Le nouveau pape François a toujours démenti ces accusations. Il a au contraire affirmé qu'il avait aidé plusieurs opposants durant la dictature militaire. Dans sa déclaration devant la justice en 2010, Jorge Bergoglio nie notamment avoir retiré sa protection aux deux jésuites. Il précise que les deux prêtres ont décidé d'eux-mêmes d'abandonner leur propre congrégation. En outre, il assure qu'il est allé voir en personne les dictateurs Jorge Videla et Emilio Massera pour réclamer la libération des deux prêtres. Orlando Yorio est mort en Uruguay en 2000, convaincu que Jorge Bergoglio n'avait rien fait pour les sauver.

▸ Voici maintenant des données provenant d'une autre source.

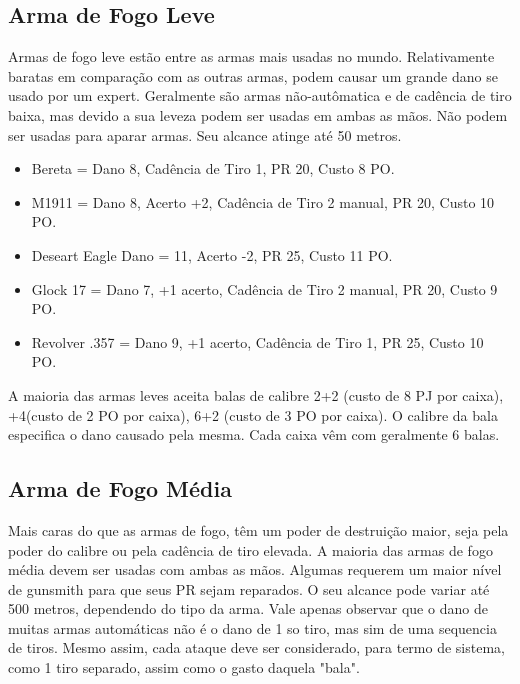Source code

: \subsection{Arma de Fogo Leve}
Armas de fogo leve estão entre as armas mais usadas no mundo. Relativamente baratas em comparação com as outras armas, podem causar um grande dano se usado por um expert. Geralmente são armas não-autômatica e de cadência de tiro baixa, mas devido a sua leveza podem ser usadas em ambas as mãos. Não podem ser usadas para aparar armas. Seu alcance atinge até 50 metros.

\begin{itemize}
	\item Bereta = Dano 8, Cadência de Tiro 1, PR 20, Custo 8 PO.
	\item M1911 = Dano 8, Acerto +2, Cadência de Tiro 2 manual, PR 20, Custo 10 PO.
	\item Deseart Eagle Dano = 11, Acerto -2, PR 25, Custo 11 PO.
	\item Glock 17 = Dano 7, +1 acerto, Cadência de Tiro 2 manual, PR 20, Custo 9 PO.
	\item Revolver .357 = Dano 9, +1 acerto, Cadência de Tiro 1, PR 25, Custo 10 PO.
\end{itemize}

A maioria das armas leves aceita balas de calibre 2+2 (custo de 8 PJ por caixa), +4(custo de 2 PO por caixa), 6+2 (custo de 3 PO por caixa). O calibre da bala especifica o dano causado pela mesma. Cada caixa vêm com geralmente 6 balas. 

\subsection{Arma de Fogo Média}
Mais caras do que as armas de fogo, têm um poder de destruição maior, seja pela poder do calibre ou pela cadência de tiro elevada. A maioria das armas de fogo média devem ser usadas com ambas as mãos. Algumas requerem um maior nível de gunsmith para que seus PR sejam reparados. O seu alcance pode variar até 500 metros, dependendo do tipo da arma. Vale apenas observar que o dano de muitas armas automáticas não é o dano de 1 so tiro, mas sim de uma sequencia de tiros. Mesmo assim, cada ataque deve ser considerado, para termo de sistema, como 1 tiro separado, assim como o gasto daquela "bala".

Face à la foule catholique réunie devant la cathédrale argentine pour fêter le choix d'un pape argentin, une poignée de militants des droits de l'homme ont manifesté leur indignation mercredi soir. "Le pape complice !" entendait-on notamment sur la place de Mai, à Buenos Aires, avant qu'une petite bataille aux poings éclate entre un militant et un fidèle catholique indigné. Pour Nicolas, âgé d'un peu plus d'une vingtaine d'années, "on cherche aujourd'hui des poux à Jorge Bergoglio comme on l'a fait avec Joseph Ratzinger en 2005 et les jeunesses nazies. C'est normal, car il est très exposé. Mais ce ne sont que des mensonges honteux."